__WHAT YOU ARE ASKED TO DO__: Could you report every line from the entries that includes the word "PkDspyErrorNoMemory"?

......

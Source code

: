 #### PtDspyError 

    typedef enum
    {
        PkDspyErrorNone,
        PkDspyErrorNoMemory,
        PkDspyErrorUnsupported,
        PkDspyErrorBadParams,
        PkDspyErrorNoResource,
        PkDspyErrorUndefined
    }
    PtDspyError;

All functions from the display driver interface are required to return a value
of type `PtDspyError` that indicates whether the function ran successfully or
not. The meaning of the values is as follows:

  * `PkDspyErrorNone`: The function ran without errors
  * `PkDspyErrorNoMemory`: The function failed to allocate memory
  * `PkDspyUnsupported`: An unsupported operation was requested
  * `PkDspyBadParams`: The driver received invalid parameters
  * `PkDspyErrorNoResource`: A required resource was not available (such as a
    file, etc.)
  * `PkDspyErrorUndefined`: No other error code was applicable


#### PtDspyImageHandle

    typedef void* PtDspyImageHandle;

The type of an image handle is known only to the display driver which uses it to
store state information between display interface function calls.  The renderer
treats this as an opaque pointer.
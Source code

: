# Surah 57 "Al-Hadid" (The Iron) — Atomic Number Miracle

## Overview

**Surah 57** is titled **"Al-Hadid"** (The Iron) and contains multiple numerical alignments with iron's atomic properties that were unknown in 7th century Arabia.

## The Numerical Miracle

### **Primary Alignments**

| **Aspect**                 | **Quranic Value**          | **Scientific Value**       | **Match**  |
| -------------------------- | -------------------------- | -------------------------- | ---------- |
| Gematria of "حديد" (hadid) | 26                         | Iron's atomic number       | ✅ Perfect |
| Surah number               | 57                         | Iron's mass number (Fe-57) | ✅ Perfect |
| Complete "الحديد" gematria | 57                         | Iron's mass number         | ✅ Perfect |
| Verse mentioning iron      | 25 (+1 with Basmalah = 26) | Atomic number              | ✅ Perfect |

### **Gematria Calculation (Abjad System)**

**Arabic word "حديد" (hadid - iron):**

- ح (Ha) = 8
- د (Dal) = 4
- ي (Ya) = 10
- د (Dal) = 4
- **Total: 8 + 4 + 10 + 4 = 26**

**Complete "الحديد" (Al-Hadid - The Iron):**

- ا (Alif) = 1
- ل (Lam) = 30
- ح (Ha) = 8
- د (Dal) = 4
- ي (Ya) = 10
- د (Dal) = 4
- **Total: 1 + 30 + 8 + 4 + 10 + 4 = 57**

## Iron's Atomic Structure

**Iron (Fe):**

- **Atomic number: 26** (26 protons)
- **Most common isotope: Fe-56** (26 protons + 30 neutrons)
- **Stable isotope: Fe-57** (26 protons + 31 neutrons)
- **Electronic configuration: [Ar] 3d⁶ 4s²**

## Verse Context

......

__YOUR RESPONSE__:
        PkDspyErrorNoMemory,
  * `PkDspyErrorNoMemory`: The function failed to allocate memory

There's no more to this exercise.